08/10/2020

Hari Jum'at

Bagi kami, Jum’at bukan hanya rajanya hari, melainkan hari untuk berlari. 
 
Ya, berlari! Kami wajib bersiap sedari pagi, mengenakan kaus seragam, berbaris rapi, kemudian mulai berlari secara beriringan.
 
Berlari-lari, seakan tengah menyongsong masa depan yang gemilang. Berlari-lari, seolah tengah dikejar petugas ketertiban. Berlari-lari, bagai tulang kaki berbahan besi. Terus berlari, sambil kompak melantunkan nyanyian.
 
Sesekali, kami meneriakkan pula yel-yel penambah semangat. Semakin bersemangat ketika berhasil menyalip rombongan jurusan yang lain. Bertambah semangat tatkala ada adik-adik kelas yang melihat. Apalagi jika ada siswi di angkot yang memperhatikan, mendadak lari kami menjadi gagah dan berlagak tegap.
 
Berkeringat? Tentu saja, jarak yang harus ditempuh memang tak kurang dari lima kilo jauhnya. Rutenya keluar dari sekolah, melewati pabrik, mendaki jembatan layang, menyeberangi arah pintu gerbang tol, menembus keramaian pasar, hingga akhirnya kembali memasuki gerbang sekolah.
 
‘Tidaaak, kembali pulaaang!

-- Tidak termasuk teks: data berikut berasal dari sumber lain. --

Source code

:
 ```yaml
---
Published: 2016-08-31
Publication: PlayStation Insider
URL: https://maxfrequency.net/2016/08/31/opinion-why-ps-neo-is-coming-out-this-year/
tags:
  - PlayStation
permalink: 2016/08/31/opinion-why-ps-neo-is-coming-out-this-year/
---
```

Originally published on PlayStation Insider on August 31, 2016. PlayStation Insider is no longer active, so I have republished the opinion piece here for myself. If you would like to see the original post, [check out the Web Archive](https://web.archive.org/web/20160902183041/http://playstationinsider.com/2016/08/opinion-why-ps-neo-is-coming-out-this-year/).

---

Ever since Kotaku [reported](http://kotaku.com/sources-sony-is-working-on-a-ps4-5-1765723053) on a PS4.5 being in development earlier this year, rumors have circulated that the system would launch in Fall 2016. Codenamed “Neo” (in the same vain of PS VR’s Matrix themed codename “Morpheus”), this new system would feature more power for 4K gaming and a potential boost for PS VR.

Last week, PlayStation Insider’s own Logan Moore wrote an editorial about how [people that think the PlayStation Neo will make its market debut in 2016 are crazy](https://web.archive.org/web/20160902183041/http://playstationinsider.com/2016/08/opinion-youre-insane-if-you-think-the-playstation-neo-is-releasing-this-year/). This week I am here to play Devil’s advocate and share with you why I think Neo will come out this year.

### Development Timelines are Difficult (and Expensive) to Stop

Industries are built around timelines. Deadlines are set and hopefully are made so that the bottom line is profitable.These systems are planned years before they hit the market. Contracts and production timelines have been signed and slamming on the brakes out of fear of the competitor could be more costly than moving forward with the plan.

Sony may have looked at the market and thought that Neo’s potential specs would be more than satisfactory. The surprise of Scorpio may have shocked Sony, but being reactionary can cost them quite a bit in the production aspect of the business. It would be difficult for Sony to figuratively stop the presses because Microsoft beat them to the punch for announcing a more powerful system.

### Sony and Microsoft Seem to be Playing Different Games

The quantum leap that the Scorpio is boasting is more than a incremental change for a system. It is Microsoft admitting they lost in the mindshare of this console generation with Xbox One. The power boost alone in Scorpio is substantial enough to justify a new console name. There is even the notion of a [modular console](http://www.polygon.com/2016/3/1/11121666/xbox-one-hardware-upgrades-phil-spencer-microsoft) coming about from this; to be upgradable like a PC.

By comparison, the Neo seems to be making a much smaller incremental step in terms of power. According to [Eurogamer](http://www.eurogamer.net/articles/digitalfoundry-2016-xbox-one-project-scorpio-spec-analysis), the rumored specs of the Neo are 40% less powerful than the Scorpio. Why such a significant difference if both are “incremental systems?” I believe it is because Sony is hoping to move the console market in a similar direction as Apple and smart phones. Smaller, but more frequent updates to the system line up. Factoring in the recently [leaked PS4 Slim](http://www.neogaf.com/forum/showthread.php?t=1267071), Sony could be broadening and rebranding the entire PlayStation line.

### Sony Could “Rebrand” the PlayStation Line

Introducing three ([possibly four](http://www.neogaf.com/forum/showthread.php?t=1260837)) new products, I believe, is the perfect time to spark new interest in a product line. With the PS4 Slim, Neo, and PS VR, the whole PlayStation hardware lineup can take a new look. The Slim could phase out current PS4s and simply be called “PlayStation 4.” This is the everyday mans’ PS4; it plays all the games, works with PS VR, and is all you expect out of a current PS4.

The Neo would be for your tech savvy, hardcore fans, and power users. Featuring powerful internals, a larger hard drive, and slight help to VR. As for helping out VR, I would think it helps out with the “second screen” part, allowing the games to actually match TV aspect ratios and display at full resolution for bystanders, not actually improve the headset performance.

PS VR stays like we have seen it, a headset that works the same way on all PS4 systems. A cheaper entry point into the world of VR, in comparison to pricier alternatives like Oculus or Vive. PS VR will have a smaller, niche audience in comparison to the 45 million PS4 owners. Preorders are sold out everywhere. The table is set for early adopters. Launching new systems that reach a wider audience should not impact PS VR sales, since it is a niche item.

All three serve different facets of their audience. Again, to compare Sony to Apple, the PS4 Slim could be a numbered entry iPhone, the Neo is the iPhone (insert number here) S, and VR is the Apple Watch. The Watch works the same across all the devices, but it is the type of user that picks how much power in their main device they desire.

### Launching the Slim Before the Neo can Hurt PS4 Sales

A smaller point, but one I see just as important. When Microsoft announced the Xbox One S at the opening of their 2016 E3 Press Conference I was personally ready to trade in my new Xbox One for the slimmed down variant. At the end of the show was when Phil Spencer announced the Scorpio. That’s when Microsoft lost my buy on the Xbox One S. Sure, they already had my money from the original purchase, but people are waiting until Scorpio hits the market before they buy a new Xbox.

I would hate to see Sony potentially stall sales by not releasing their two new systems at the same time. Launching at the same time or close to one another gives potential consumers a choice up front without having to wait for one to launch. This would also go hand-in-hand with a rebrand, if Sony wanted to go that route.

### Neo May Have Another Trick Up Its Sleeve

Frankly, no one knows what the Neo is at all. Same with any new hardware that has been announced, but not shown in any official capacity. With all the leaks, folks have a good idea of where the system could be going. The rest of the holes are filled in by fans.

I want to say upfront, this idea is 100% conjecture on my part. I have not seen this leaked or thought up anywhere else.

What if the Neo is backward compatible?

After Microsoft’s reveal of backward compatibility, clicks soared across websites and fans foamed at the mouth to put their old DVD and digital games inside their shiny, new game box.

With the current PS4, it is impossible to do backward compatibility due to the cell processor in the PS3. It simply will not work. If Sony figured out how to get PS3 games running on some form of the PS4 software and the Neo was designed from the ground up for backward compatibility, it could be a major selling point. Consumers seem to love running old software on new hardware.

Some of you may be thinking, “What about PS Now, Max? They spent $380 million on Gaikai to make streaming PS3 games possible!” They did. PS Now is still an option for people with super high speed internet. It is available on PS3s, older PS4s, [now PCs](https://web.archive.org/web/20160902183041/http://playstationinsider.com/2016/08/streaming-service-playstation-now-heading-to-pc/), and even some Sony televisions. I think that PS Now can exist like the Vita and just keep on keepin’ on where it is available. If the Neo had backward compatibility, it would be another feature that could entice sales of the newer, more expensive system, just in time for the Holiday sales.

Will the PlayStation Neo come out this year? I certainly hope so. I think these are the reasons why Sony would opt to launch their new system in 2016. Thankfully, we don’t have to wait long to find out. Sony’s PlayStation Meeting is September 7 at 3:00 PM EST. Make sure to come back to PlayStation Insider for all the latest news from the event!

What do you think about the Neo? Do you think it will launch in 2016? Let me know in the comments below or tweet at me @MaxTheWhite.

Sebelum, kita yang menaaang!’ teriak kami, kompak dan lantang.
 
Ya, perihal kekompakan, memang tak hanya sekedar lirik dalam nyanyian. Andaikata ada salah seorang kawan yang melambat dan kepayahan, lari kami otomatis akan ikut memelan, menurunkan kecepatan. Kami berupaya menjaganya agar tetap berada dalam kawanan.
 
Tak beda dengan burung-burung yang bermigrasi, barisan kami berketetapan saling melindungi. Yang kuat berada di kanan dan kiri, yang badannya lemah berada di tengah. Sedangkan yang cepat, terus berpindah depan-belakang-depan, mengamankan kawanan dari bahaya kendaraan yang berlalu lalang. Sungguh formasi cerdas yang terstruktur, rapi, gagah dan elegan.
 
Termasuk ketika ada mobil angkutan yang kebetulan tidak berpenumpang. Formasi kami akan menyerbu dalam senyap, menduduki hamparan joknya dengan sigap, teramat cerdas memangkas jarak. Untuk selanjutnya, di 300 meter dari sekolah, barulah kami berhenti, turun dengan waspada dan rapi, kemudian kembali berlari dengan hati-hati.
 
Maka tak butuh waktu lama, barisan kami gagah memasuki gerbang sekolah. Di urutan pertama pastinya. Dan dengan elegan tentunya.
 
Elegan berpura-pura tersengal kecapaian. Elegan mengusap jidat yang tak berkeringat. Pun elegan duduk di taman, menjulurkan kedua kaki ke depan, ditambah napas yang seolah ngos-ngosan.
 
Lihat! Betapapun kami berangkat paling belakang, formasi kami terbukti berhasil tiba paling pertama. Sungguh sebuah kemenangan yang layak dirayakan.
 
Yang kuat, tersenyum bangga. Yang lemah, begitu bahagia. Sedang yang cepat, mengacungkan jempol tertawa-tawa. Tak sadar, seorang guru olahraga mendekat sembari menggeleng-gelengkan kepala.
 
Setelah itu, kami kembali membentuk formasi. Rapi berjejer di tengah lapangan. Bukan! Bukan hendak menerima hadiah atau piala. Melainkan dihukum melakukan Push-up puluhan kali, diceramahi tak henti-henti. Lalu berpanas-panas ria menghormat bendera. Duh..
 
Catatan:
Cerita ini hanyalah fiksi, janganlah diambil hati. Segala bentuk kesamaan adalah murni kebetulan.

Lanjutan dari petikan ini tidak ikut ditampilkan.